WHAT IS BEING ASKED
Your answer should be only the lines below from the one with "## Database" to the one with "<!---LeetCode Topics End-->", repeated exactly, ends included.

Extracted data entries:
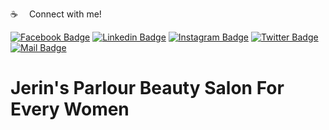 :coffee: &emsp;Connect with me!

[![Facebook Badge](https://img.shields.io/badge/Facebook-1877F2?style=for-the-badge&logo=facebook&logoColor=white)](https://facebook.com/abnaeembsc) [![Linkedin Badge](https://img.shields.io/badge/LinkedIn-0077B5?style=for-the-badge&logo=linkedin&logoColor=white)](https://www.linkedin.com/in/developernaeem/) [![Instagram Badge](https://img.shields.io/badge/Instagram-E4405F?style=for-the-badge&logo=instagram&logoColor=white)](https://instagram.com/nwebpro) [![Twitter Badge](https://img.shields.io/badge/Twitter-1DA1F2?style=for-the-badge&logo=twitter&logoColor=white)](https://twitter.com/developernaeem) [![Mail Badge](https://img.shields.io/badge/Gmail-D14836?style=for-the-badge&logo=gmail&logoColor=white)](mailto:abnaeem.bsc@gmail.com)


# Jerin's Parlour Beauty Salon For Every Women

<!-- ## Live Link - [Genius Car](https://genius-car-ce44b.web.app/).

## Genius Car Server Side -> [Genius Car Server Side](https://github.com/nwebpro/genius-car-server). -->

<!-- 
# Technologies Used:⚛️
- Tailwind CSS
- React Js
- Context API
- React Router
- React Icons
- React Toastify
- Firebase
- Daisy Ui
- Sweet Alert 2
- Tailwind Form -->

--

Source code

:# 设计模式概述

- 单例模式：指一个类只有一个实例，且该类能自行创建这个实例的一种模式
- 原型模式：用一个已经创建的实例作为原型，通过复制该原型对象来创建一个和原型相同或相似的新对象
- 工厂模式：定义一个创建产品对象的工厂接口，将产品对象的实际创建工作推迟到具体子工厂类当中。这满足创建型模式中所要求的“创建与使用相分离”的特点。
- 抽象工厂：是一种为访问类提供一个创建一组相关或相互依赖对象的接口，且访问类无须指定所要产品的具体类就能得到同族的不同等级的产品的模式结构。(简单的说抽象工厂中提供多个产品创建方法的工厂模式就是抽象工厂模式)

...

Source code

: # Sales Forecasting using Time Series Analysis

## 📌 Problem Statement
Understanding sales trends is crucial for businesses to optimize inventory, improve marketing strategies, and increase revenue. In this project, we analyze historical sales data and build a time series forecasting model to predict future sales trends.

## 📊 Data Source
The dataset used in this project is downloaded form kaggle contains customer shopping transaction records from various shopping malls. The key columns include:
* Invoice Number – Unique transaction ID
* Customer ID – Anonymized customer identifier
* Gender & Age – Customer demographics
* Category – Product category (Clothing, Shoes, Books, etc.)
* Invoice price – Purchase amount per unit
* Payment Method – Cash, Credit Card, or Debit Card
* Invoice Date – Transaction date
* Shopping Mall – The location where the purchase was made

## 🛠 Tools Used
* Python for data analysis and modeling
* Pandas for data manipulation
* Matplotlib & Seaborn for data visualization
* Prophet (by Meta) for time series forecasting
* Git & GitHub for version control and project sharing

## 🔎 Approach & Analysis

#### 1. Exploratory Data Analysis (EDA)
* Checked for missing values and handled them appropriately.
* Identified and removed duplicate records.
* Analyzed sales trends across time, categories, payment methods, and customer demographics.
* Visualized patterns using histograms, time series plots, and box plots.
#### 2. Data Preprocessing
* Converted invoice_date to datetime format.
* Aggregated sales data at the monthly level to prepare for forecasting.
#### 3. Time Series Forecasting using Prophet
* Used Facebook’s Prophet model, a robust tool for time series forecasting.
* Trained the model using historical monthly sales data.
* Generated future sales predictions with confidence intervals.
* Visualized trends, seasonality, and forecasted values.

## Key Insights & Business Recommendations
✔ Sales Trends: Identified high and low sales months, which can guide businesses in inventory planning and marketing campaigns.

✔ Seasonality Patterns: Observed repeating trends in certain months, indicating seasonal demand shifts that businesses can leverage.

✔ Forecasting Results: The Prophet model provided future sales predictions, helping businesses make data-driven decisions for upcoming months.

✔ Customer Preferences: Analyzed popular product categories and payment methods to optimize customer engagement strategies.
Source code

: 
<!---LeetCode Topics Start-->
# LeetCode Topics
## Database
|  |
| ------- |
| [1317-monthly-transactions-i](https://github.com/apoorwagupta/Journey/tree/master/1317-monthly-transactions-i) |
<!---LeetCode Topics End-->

ANSWER SECTION
## Database
|  |
| ------- |
| [1317-monthly-transactions-i](https://github.com/apoorwagupta/Journey/tree/master/1317-monthly-transactions-i) |
<!---LeetCode Topics End-->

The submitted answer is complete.